Tested it using 34.198 files in 4158 folders using 825 GB oon a 1TB micro SD. Most of the audio is FLAC.
Bit hard to read but doable.
You can browse by various tags including the Composer.
The search function returns Albums, Artist, Album Artist, Songs and Composers containing the search phrase. As far as I can judge, wildcards are not supported. Likewise you can't type e.g. Ritt Brah to get all the tracks with Hardy Rittner playing Brahms.
Although the screen says "All Songs", fortunately all albums are displayed when you select the Artist.
All 10 albums I have with this specific artist are displayed. None of the albums is split.
Checked a couple of other albums as well. Of course you can't check all of them but it looks like HF Player read all the tracks and generated the albums correctly.

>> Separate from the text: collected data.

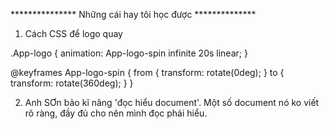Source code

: *************** Những cái hay tôi học được **************

1. Cách CSS để logo quay

  .App-logo {
    animation: App-logo-spin infinite 20s linear;
  }

  @keyframes App-logo-spin {
  from {
    transform: rotate(0deg);
  }
  to {
    transform: rotate(360deg);
  }
}


2. Anh SƠn bảo kĩ năng 'đọc hiểu document'. Một số document nó ko viết rõ ràng, đầy đủ cho nên mình đọc phải hiểu.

If you wonder why I'm wasting my time (and yours) on such trivialities, practice has proven not all media players can cope with this amount of data. Foobar or HiBy simply can't.
The screen reports that a 44.1 kHz FLAC is played as linear PCM at 48 kHz.
This is how Android audio works. All is resampled to 48 kHz.
I have a simple USB DAC, a Ugreen dongle.
HF Player recognize it and after you have given permission to use it, it will report its properties.
Now a 44.1 kHz FLAC is reported as a 44.1 kHz PCM. Indeed the HF Player bypasses the Android audio and uses USB audio directly. This allows for playing without resampling to 48 kHz.
Tried a 96 kHz recording as well. It played at 48 kHz because if you want it to play 96, you have to pay first.
So I did. Now it is ads free and does 24 bit/ 96 kHz as well.
As the player bypasses the Android audio, the system wide EQ doesn't work.
Fortunately the app has its own EQ.
Choose the 11 band preset and modify it to your liking and save it.